She said her husband, Louie Milito - once a soldier of the Gambino crime family - revealed in 1988 that he had killed Mr Hoffa and buried him beneath the foundations of the Verrazano Narrow's Bridge in New York. Mr Milito vanished soon after that.

As for her Sopranos claim, she said the similarities between her family and the fictional clan include the fact that they both had ducks in their swimming pools and both lived in suburban mansions. Her husband and Tony Soprano were both petrified of their overbearing mothers.

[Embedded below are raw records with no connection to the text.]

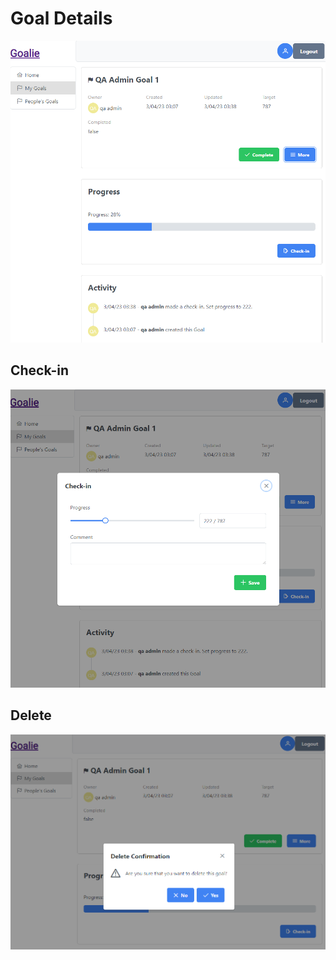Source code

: # Goal Details
![Goal Details Screen](./img/goal-details-screen.png)

## Check-in
![Goal Details Check-in Screen](./img/goal-check-in-screen.png)

## Delete
![Goal Details Delete Screen](./img/goal-delete-screen.png)
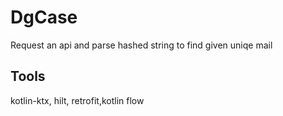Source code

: # DgCase
Request an api and parse hashed string to find given uniqe mail 

## Tools
kotlin-ktx, hilt, retrofit,kotlin flow
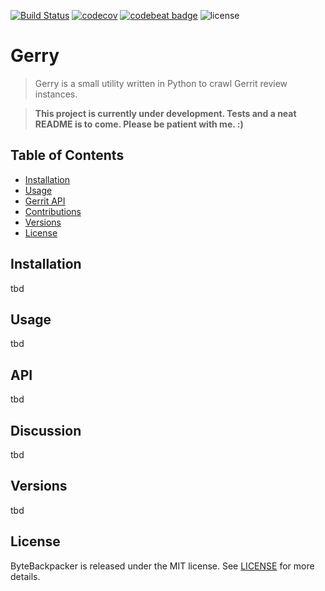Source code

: [![Build Status](https://travis-ci.org/michaeldorner/Gerry.svg)](https://travis-ci.org/michaeldorner/Gerry) 
[![codecov](https://codecov.io/gh/michaeldorner/Gerry/branch/master/graph/badge.svg)](https://codecov.io/gh/michaeldorner/Gerry)
[![codebeat badge](https://codebeat.co/badges/f8306b22-3837-4244-a637-e880c6532700)](https://codebeat.co/projects/github-com-michaeldorner-gerry-master)
![license](https://img.shields.io/github/license/mashape/apistatus.svg)

# Gerry

> Gerry is a small utility written in Python to crawl Gerrit review instances. 

> **This project is currently under development. Tests and a neat README is to come. Please be patient with me. :)**

## Table of Contents

- [Installation](#installation)
- [Usage](#usage)
- [Gerrit API](#api)
- [Contributions](#contributions)
- [Versions](#versions)
- [License](#license)


## Installation
tbd

## Usage
tbd

## API
tbd

## Discussion
tbd

## Versions
tbd

## License 

ByteBackpacker is released under the MIT license. See [LICENSE](LICENSE) for more details.
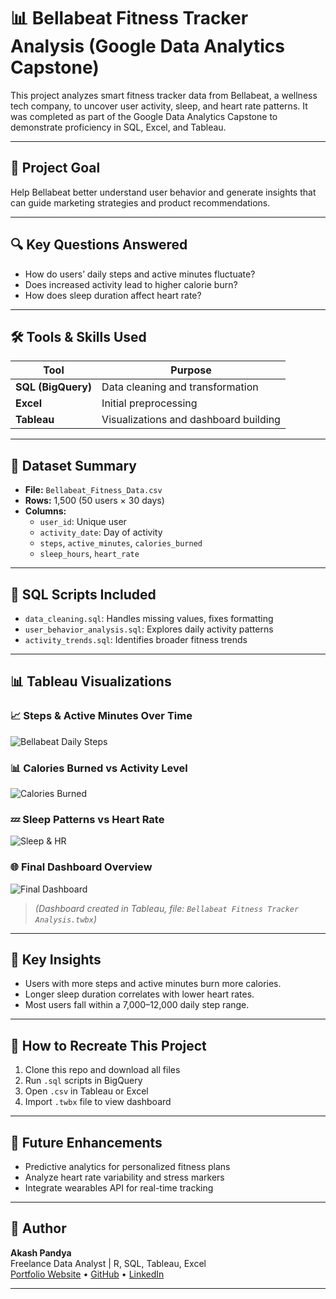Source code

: # 📊 Bellabeat Fitness Tracker Analysis (Google Data Analytics Capstone)

This project analyzes smart fitness tracker data from Bellabeat, a wellness tech company, to uncover user activity, sleep, and heart rate patterns. It was completed as part of the Google Data Analytics Capstone to demonstrate proficiency in SQL, Excel, and Tableau.

---

## 🚀 Project Goal

Help Bellabeat better understand user behavior and generate insights that can guide marketing strategies and product recommendations.

---

## 🔍 Key Questions Answered

- How do users’ daily steps and active minutes fluctuate?
- Does increased activity lead to higher calorie burn?
- How does sleep duration affect heart rate?

---

## 🛠 Tools & Skills Used

| Tool      | Purpose                         |
|-----------|----------------------------------|
| **SQL (BigQuery)** | Data cleaning and transformation |
| **Excel** | Initial preprocessing |
| **Tableau** | Visualizations and dashboard building |

---

## 📂 Dataset Summary

- **File:** `Bellabeat_Fitness_Data.csv`
- **Rows:** 1,500 (50 users × 30 days)
- **Columns:**
  - `user_id`: Unique user
  - `activity_date`: Day of activity
  - `steps`, `active_minutes`, `calories_burned`
  - `sleep_hours`, `heart_rate`

---

## 🔎 SQL Scripts Included

- `data_cleaning.sql`: Handles missing values, fixes formatting
- `user_behavior_analysis.sql`: Explores daily activity patterns
- `activity_trends.sql`: Identifies broader fitness trends

---

## 📊 Tableau Visualizations

### 📈 Steps & Active Minutes Over Time
![Bellabeat Daily Steps](Bellabeat_Daily_Steps.png)

### 📊 Calories Burned vs Activity Level
![Calories Burned](Caloriesburned_ActivityLevel.png)

### 💤 Sleep Patterns vs Heart Rate
![Sleep & HR](SleepPatterns_HeartRate.png)

### 🌐 Final Dashboard Overview
![Final Dashboard](FinalDashboard.png)


> *(Dashboard created in Tableau, file: `Bellabeat Fitness Tracker Analysis.twbx`)*

---

## 📌 Key Insights

- Users with more steps and active minutes burn more calories.
- Longer sleep duration correlates with lower heart rates.
- Most users fall within a 7,000–12,000 daily step range.

---

## 🧪 How to Recreate This Project

1. Clone this repo and download all files
2. Run `.sql` scripts in BigQuery
3. Open `.csv` in Tableau or Excel
4. Import `.twbx` file to view dashboard

---

## 🔮 Future Enhancements

- Predictive analytics for personalized fitness plans
- Analyze heart rate variability and stress markers
- Integrate wearables API for real-time tracking

---

## 👤 Author

**Akash Pandya**  
Freelance Data Analyst | R, SQL, Tableau, Excel  
[Portfolio Website](https://aakashpandya.netlify.app/) • [GitHub](https://github.com/akashpandya) • [LinkedIn](https://www.linkedin.com/in/akash-pandya100/)

---

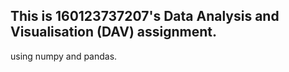 ## This is 160123737207's Data Analysis and Visualisation (DAV) assignment.

using numpy and pandas.

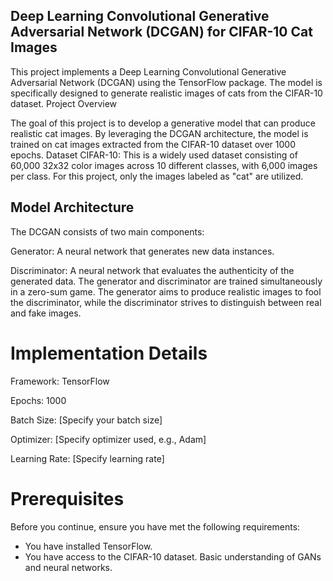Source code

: ## Deep Learning Convolutional Generative Adversarial Network (DCGAN) for CIFAR-10 Cat Images
This project implements a Deep Learning Convolutional Generative Adversarial Network (DCGAN) using the TensorFlow package. The model is specifically designed to generate realistic images of cats from the CIFAR-10 dataset.
Project Overview


The goal of this project is to develop a generative model that can produce realistic cat images. By leveraging the DCGAN architecture, the model is trained on cat images extracted from the CIFAR-10 dataset over 1000 epochs.
Dataset
CIFAR-10: This is a widely used dataset consisting of 60,000 32x32 color images across 10 different classes, with 6,000 images per class. For this project, only the images labeled as "cat" are utilized.
## Model Architecture
The DCGAN consists of two main components:

Generator: A neural network that generates new data instances.

Discriminator: A neural network that evaluates the authenticity of the generated data.
The generator and discriminator are trained simultaneously in a zero-sum game. The generator aims to produce realistic images to fool the discriminator, while the discriminator strives to distinguish between real and fake images.

# Implementation Details

Framework: TensorFlow

Epochs: 1000

Batch Size: [Specify your batch size]

Optimizer: [Specify optimizer used, e.g., Adam]

Learning Rate: [Specify learning rate]

# Prerequisites

Before you continue, ensure you have met the following requirements:
- You have installed TensorFlow.
- You have access to the CIFAR-10 dataset.
Basic understanding of GANs and neural networks.
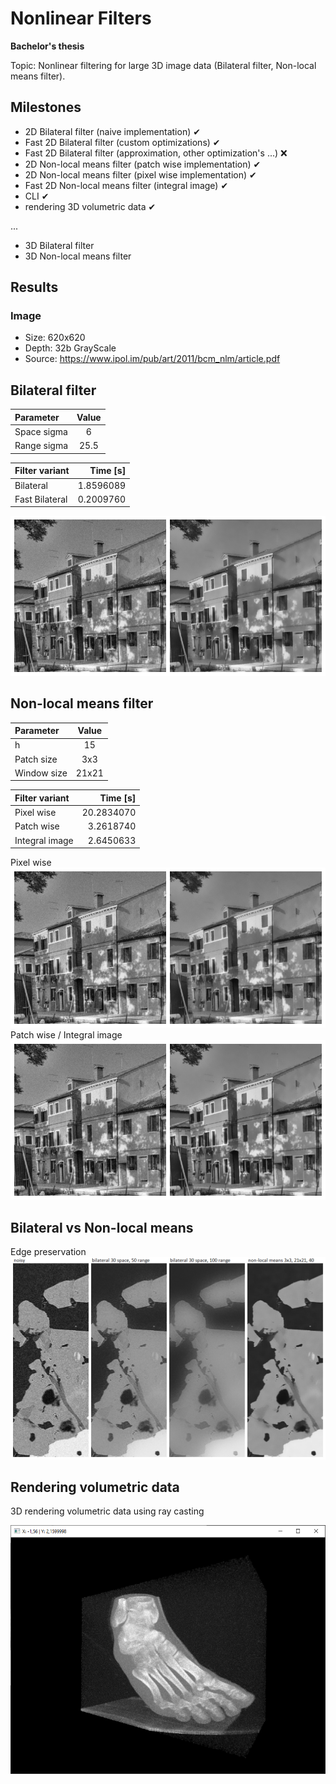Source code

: # Nonlinear Filters
**Bachelor's thesis**

Topic: Nonlinear filtering for large 3D image data (Bilateral filter, Non-local means filter). 

## Milestones
- 2D Bilateral filter (naive implementation) ✔
- Fast 2D Bilateral filter (custom optimizations) ✔
- Fast 2D Bilateral filter (approximation, other optimization's ...) ❌
- 2D Non-local means filter (patch wise implementation) ✔
- 2D Non-local means filter (pixel wise implementation) ✔
- Fast 2D Non-local means filter (integral image) ✔
- CLI ✔
- rendering 3D volumetric data ✔

...
- 3D Bilateral filter
- 3D Non-local means filter

## Results

### Image

- Size: 620x620
- Depth: 32b GrayScale
- Source: https://www.ipol.im/pub/art/2011/bcm_nlm/article.pdf

## Bilateral filter

| Parameter   | Value |
|:------------|:-----:|
| Space sigma | 6     |
| Range sigma | 25.5  |

| Filter variant | Time \[s\]|
|:---------------|----------:|
| Bilateral      | 1.8596089 |
| Fast Bilateral | 0.2009760 |

![Bilateral filter](/Images/bl-noisy-vs-bilateral.png)

## Non-local means filter

| Parameter   | Value |
|:------------|:-----:|
| h           | 15    |
| Patch size  | 3x3   |
| Window size | 21x21 |

| Filter variant | Time \[s\] |
|:---------------|-----------:|
| Pixel wise     | 20.2834070 |
| Patch wise     | 3.2618740  |
| Integral image | 2.6450633  |

Pixel wise
![Non-local means filter](/Images/nlm-noisy-vs-pixel.png)
Patch wise / Integral image
![Non-local means filter](/Images/nlm-noisy-vs-patch.png)

## Bilateral vs Non-local means

Edge preservation
![Edge preservation](/Images/edge-preservation.png)


## Rendering volumetric data
3D rendering volumetric data using ray casting

![Volumetric image](/Images/3drender.png)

This comes as the sixth season of the popular series begins in the US. Ms Milito said she was suing HBO, the cable channel that made it, as well as the show's creator, David Chase, and its main screenwriter. "What do I want from them? Fair compensation," she said.

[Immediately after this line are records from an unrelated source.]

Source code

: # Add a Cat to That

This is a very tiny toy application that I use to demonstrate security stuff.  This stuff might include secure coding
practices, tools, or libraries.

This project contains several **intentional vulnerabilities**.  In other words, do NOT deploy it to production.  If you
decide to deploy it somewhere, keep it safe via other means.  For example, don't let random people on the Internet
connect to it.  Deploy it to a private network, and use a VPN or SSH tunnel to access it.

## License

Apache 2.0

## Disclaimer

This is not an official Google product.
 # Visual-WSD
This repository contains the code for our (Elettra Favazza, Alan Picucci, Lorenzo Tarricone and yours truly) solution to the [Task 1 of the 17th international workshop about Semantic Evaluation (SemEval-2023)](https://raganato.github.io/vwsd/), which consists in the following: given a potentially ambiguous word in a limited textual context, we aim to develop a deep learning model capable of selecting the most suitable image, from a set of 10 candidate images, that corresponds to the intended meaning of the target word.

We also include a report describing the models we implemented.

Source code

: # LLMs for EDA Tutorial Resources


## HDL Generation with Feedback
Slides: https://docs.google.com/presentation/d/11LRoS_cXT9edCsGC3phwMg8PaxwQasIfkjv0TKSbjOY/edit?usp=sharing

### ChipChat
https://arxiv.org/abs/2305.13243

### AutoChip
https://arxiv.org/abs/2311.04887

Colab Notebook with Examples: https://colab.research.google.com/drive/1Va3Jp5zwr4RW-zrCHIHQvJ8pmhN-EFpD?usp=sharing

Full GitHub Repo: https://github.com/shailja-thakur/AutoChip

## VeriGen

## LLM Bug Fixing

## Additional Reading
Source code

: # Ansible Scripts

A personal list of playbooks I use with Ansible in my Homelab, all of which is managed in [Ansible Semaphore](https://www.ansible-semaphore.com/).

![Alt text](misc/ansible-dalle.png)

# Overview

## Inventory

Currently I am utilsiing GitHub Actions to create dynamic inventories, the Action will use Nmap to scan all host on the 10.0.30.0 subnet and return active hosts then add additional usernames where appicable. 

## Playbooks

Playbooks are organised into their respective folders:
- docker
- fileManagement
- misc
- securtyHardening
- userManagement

A spokesman for the cable channel said: "The Sopranos is wholly the creation of David Chase and his team of writers."

Ms Milito, who has written a book, Mafia Wife, is hardly the first to offer to unveil the secrets of Mr Hoffa, who vanished near Detroit in 1975.

Nonetheless, a Detroit police official said they would look into her claims just as they have other claims. FBI spokeswoman Dawn Clenney said. "We run these leads out to see if there's anything to them."

But Dave Corcyca, a Michigan prosecutor, was less impressed. "It seems like every three or four months some cockamamie story comes up."